Overall, I think the above trends are very positive from multiple perspectives.First, it’s a reasonable way to maximize computing efficiency while maintaining developer-friendliness, and being able to get more of both is good for everyone.In particular, by specializing on the client side to improve efficiency, it improves our ability to run sensitive and highly performant computations (e.g., ZK proof, LLM reasoning) locally on user hardware.Second, it creates a huge window of opportunity to ensure that the pursuit of efficiency does not harm other values, most notably security, openness and simplicity: Side channel security and openness in computer hardware, reducing circuit complexity in ZK-SNARK, and reducing complexity in virtual machines.Historically, the pursuit of efficiency has led to these other factors taking a back seat.With the glue and coprocessor architecture, it is no longer needed.Part of the machine optimizes efficiency, and the other part optimizes versatility and other values, and the two work together.

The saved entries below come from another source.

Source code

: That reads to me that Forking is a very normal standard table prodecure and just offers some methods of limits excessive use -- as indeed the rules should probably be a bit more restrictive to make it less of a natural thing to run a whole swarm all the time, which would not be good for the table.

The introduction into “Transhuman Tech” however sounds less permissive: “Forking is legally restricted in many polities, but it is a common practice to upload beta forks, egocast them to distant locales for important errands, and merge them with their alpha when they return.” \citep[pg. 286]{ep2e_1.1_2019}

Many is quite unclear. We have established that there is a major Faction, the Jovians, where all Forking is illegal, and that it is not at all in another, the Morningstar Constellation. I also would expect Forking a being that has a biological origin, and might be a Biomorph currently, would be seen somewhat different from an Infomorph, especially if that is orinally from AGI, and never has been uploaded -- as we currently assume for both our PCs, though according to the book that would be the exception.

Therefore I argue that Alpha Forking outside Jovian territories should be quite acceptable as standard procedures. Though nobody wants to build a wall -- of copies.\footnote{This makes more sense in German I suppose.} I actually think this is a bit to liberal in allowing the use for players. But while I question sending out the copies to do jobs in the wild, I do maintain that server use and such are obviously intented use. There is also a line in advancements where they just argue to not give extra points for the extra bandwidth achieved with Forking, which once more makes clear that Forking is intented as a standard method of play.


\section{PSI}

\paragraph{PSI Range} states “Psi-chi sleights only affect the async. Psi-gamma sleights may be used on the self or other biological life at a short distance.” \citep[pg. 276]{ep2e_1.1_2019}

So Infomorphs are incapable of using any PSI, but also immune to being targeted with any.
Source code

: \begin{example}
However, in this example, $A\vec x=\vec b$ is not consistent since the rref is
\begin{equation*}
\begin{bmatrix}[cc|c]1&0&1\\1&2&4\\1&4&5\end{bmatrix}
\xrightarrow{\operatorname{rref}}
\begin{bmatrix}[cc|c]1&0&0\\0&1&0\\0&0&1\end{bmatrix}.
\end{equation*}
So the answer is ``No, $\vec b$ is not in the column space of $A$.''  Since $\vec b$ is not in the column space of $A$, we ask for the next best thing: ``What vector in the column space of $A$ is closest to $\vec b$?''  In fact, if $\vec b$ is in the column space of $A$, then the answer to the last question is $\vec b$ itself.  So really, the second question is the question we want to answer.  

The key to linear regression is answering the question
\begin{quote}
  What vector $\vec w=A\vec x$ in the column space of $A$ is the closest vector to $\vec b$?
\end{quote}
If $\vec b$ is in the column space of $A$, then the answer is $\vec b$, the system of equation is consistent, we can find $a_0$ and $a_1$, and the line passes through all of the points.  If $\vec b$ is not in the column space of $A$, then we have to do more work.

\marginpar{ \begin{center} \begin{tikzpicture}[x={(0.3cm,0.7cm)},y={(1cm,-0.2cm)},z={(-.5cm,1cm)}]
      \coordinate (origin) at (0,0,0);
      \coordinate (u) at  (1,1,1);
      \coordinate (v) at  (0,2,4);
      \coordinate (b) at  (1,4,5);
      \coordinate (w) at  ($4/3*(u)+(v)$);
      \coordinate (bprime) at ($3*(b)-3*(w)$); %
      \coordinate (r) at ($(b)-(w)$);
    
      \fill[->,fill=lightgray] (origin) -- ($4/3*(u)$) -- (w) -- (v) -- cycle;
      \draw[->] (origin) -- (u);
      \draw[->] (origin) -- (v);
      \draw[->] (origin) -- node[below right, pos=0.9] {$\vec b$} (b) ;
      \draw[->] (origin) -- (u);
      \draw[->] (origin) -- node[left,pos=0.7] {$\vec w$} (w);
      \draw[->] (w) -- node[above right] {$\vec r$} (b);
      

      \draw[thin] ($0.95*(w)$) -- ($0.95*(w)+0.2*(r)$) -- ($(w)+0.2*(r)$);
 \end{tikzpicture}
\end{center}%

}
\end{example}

This trend is also very beneficial for cryptography, which is a major example of “expensive structured computing” that has accelerated the development of this trend.This adds another opportunity to improve security.In the blockchain world, security improvements are also possible: we can worry less about the optimization of virtual machines and focus more on optimizing precompilation and other functions of coexisting with virtual machines.

Third, this trend provides opportunities for smaller, newer participants to participate.If the calculations become less single and more modular, this will greatly lower the barrier to entry.Even with one type of computational ASIC, it is possible to make a difference.The same is true in the ZK proof field and in EVM optimization.Writing code with near-frontier efficiency becomes easier and easier to access.Auditing and formal verification of such code becomes easier and easier to access.Finally, as these very different computing fields are converging to some common patterns, there is more room for collaboration and learning between them.